For this weekend we were in the mountains, holding the rope and each other's lives in our hands.

How could we not be friends after that?

I love things like that, sports like ice climbing, that bring random strangers together in the mountains and make friends of them.

There was that. And what else is there? For that moment, in that present, there is nothing else.

Nothing that I know of.

Thursday, January 7, 2016

The Suck

I used to think I had things to say. Looking back I probably didn't and I certainly don't now. How that switch came about I'm not exactly sure, but it's probably having to do with my expectations of what is interesting.

Mostly I find I bore myself when I write. I try to have interesting thoughts and ideas to write about but...there's nothing.
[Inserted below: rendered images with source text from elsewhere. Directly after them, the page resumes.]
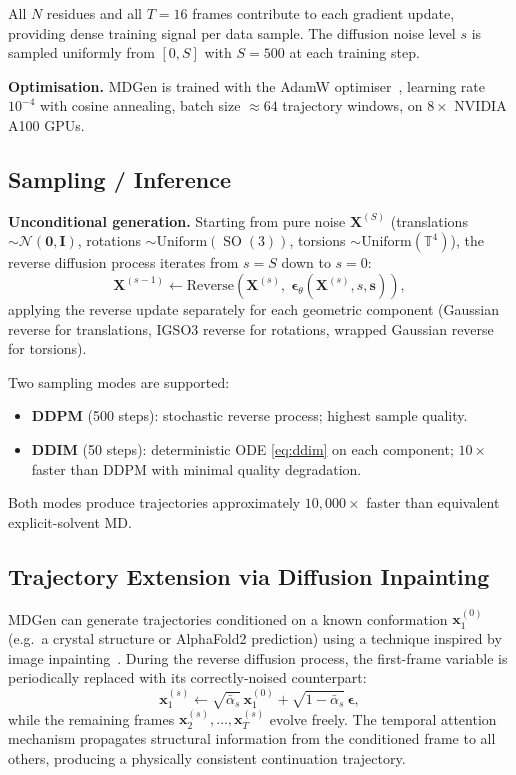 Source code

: \documentclass[11pt,a4paper]{article}
\DeclareMathOperator{\SO}{SO}
\newcommand{\bx}{\mathbf{x}}
\newcommand{\bX}{\mathbf{X}}
\newcommand{\bs}{\mathbf{s}}
\newcommand{\beps}{\boldsymbol{\epsilon}}
\newcommand{\TT}{\mathbb{T}}
\begin{document}
All $N$ residues and all $T = 16$ frames contribute to each gradient update, providing dense
training signal per data sample.  The diffusion noise level $s$ is sampled uniformly from
$[0, S]$ with $S = 500$ at each training step.

\textbf{Optimisation.}  MDGen is trained with the AdamW
optimiser~\cite{loshchilov2019}, learning rate $10^{-4}$ with cosine annealing, batch
size $\approx 64$ trajectory windows, on $8 \times$ NVIDIA A100 GPUs.

\subsection{Sampling / Inference}

\textbf{Unconditional generation.}  Starting from pure noise $\bX^{(S)}$ (translations
$\sim\mathcal{N}(\bm{0}, \bm{I})$, rotations $\sim \text{Uniform}(\SO(3))$, torsions
$\sim \text{Uniform}(\TT^4)$), the reverse diffusion process iterates from $s = S$ down to $s = 0$:
\begin{equation}
  \bX^{(s-1)} \gets \text{Reverse}(\bX^{(s)},\; \beps_\theta(\bX^{(s)}, s, \bs)),
\end{equation}
applying the reverse update separately for each geometric component (Gaussian reverse for
translations, IGSO3 reverse for rotations, wrapped Gaussian reverse for torsions).

Two sampling modes are supported:
\begin{itemize}[leftmargin=2em]
  \item \textbf{DDPM} (500 steps): stochastic reverse process; highest sample quality.
  \item \textbf{DDIM} (50 steps): deterministic ODE \eqref{eq:ddim} on each component;
    $10\times$ faster than DDPM with minimal quality degradation.
\end{itemize}
Both modes produce trajectories approximately $10{,}000\times$ faster than equivalent
explicit-solvent MD.

\subsection{Trajectory Extension via Diffusion Inpainting}
\label{sec:inpainting}

MDGen can generate trajectories conditioned on a known conformation $\bx_1^{(0)}$
(e.g.\ a crystal structure or AlphaFold2 prediction) using a technique inspired by image
inpainting~\cite{lugmayr2022}.  During the reverse diffusion process, the first-frame
variable is periodically replaced with its correctly-noised counterpart:
\begin{equation}
  \bx_1^{(s)} \leftarrow \sqrt{\bar\alpha_s}\,\bx_1^{(0)} + \sqrt{1-\bar\alpha_s}\,\beps,
  \label{eq:inpainting}
\end{equation}
while the remaining frames $\bx_2^{(s)}, \ldots, \bx_T^{(s)}$ evolve freely.  The temporal
attention mechanism propagates structural information from the conditioned frame to all others,
producing a physically consistent continuation trajectory.
\end{document}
Where was I going with this?

I can't remember but there's a quote, this quote by AJ Jacobs - whoever that is: Embrace the Suck.

Not the suck like "I suck"...

Sucks to suck, Eric
...but the hard uncomfortable stuff, the boring stuff that brings about results that aren't boring - the 4:30AM wake ups, going to the gym where you don't have any friends, eating the spinach, not eating all the things that you want to eat - all the things! - running when it's 5 degrees, going to bed early. Those things...they suck. They are gritty and beautiful and satisfying but then I'm like "It's Thursday and I DON'T WANT TO DO THAT. Any of that. I want to eat bread and chocolate and binge read fiction books and online shopping and not do anything at all on my To Do list. Sometimes I basically go to my Do Not Do list and do all those things - every one of them - because I look at that and I'm like Look at all these great things! and YOU CAN'T TELL ME WHAT TO DO and then I'm like WHY DO I SUCK MY LIFE IS FALLING APART and it's like Yeah well they were on the Do Not Do list for a reason and now you're sad and chubby. Should have listened to your rational self who wrote the Do Not Do List in a moment of clarity and ambition.

My life.


So yeah but what AJ was talking about was the gritty stuff, the stuff that only sucks when you're thinking about having to do it right now, but once you start you're exhilarated and once you're done you're happy and healthy. Those are the things I'm trying to do.

Who knew?
Embrace the suck.

I don't know if it ever stops sucking, but eventually you give up arguing with yourself about it, which really is the exhausting part, and don't even acknowledge that there is another option so it's no longer "This sucks" it's just "This is what I'm doing now". Wish we could just skip to that part. But that beginning This Sucks phase is part of the suck that must be embraced and so can't be skipped. At first my whiny side is all You want me to do what?! Don't be ridiculous! Have a nap, you're clearly unwell. Eventually, if the rational gritty self wins out enough, the whiny side tries a wheedling But...but...but...naps! And pastries! And eventually it just gives a perfunctory No but already knows the battle is lost. Or won. And my bad ass self is like YEAH SUCK IT.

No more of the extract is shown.